The Evolution of Logic Scaling
Throughout the era of planar CMOS scaling, process nodes retained a physical meaning associated with the minimum critical dimension of the gate length, and scaling advanced through progressive reductions in critical dimensions at a rate governed by Moore’s Law.
Nowadays, scaling of logic process nodes has adopted markedly different characteristics, with process node naming detached from physical dimensions and scaling governed by a different set of factors.
The main reasons for the departure from the traditional scaling of planar CMOS are the rapidly increasing development and manufacturing costs associated with advanced processes, particularly in lithography, and the physical limits that small dimensions present to the realization of properly functioning transistors and interconnects.
Central to the scaling of current and future logic process nodes is the need to evaluate and select technology options based on design-level criteria, embodied in the oft-quoted power, performance, and area (PPA). While the concept of guiding process technology with the goal of achieving certain circuit-level targets is certainly not new, the DTCO methodologies devised to achieve these aims have taken a definitive turn, and the impetus remains to make these methodologies more efficient and adaptable to future requirements.

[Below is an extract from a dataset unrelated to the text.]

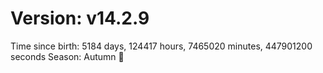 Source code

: # Version: v14.2.9
Time since birth: 5184 days, 124417 hours, 7465020 minutes, 447901200 seconds
Season: Autumn 🍁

Candidate technology options for incorporation into new logic process nodes include new transistor architectures and other innovations designed to achieve area gains or reduction in variability, known as scaling boosters, which are often implemented in the middle-of-line (MOL) interconnects. New transistor architectures and scaling boosters are then embodied in new standard cells designs to be evaluated through block-level design experiments. Unavailability of processing lines and engineering wafer cost motivate the use of simulation tools for guide the development, particularly in the early pathfinding phases.